In the guiding movement speed updating formula, a first term is an inertia term, a second term is a descending direction searched by a multi-target gradient synchronous descending method, and a third term is a global optimal term; the maintenance strategy of the multi-target gradient enhanced particle swarm algorithm external set and the selection method of the global optimal value are consistent with those of the multi-target particle swarm algorithm, a self-adaptive grid method is adopted, and the algorithm improvement comprises the following steps: and (3) guiding motion, namely, improving the convergence speed of the multi-target particle swarm algorithm based on the convergence performance of the multi-target gradient synchronous descent method, namely, adding the descending direction searched by the multi-target gradient synchronous descent method into a speed updating formula of the multi-target particle swarm algorithm, and deleting the local optimal item in the formula to obtain a speed updating formula of the particles as guiding motion, namely the guiding motion speed updating formula.
And in the whole iterative convergence process, if the algorithm which is not detected by the rejection mechanism falls into a local optimal solution or generates an overcrowded area, the velocity of the particle is updated according to the guiding motion velocity updating formula all the time, and guiding motion is carried out. Under the action of the guiding movement speed updating formula, the particles can converge to the Pareto front surface at a higher speed, and after the updating speed of the particles is finished, the positions of the particles are updated according to the position updating formula.

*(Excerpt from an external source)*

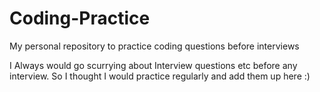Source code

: # Coding-Practice
My personal repository to practice coding questions before interviews

I Always would go scurrying about Interview questions etc before any interview. 
So I thought I would practice regularly and add them up here :)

Specifically, in the embodiment of the present invention, the repulsive movement velocity update formula is specifically:
vi(k+1)=wvi(k)+r1c1gspeed(k)+r2c3respeedi(k)
in the formula: w is the inertia weight, which enables the particle to keep the velocity inertia of the last iteration in the iteration process of the algorithm; r is1And r2∈[0,1]Two random numbers in between; v. ofi(k) -the ith particle, the repulsive motion velocity of the kth iteration; greed (k) -kth iteration, the descent direction searched for by the ith particle at the current position; respeed (k) -the direction of repulsion of the ith particle in the population.
In the repulsive movement velocity updating formula, a first term is an inertia term, a second term is a descending direction searched by a multi-target gradient synchronism descending method, and a third term is a repulsive term; the algorithm improvement further comprises: the exclusion mechanism is used for judging whether the algorithm falls into the local optimal solution or not, and if an overcrowded area appears in the population, the exclusion mechanism is started; and repulsive movement, starting a repulsive mechanism, diffusing the particles in the crowded area to the periphery through the repulsive movement, taking the vertical direction from the current position of the particles to a repulsive center as a repulsive direction, and combining the descending direction of the multi-target gradient synchronous descending method and the inertia item of the multi-target particle swarm algorithm to form a velocity updating formula of the repulsive movement, namely the velocity updating formula of the repulsive movement.
In particular, in an embodiment of the invention, the repulsion direction respondedi(k) Is directed perpendicular to the particle to repel the center rejecti(k) The direction of (a), i.e. the repulsion direction of the ith particle in the population, is the perpendicular direction of the current position of the ith particle pointing to the repulsion center direction.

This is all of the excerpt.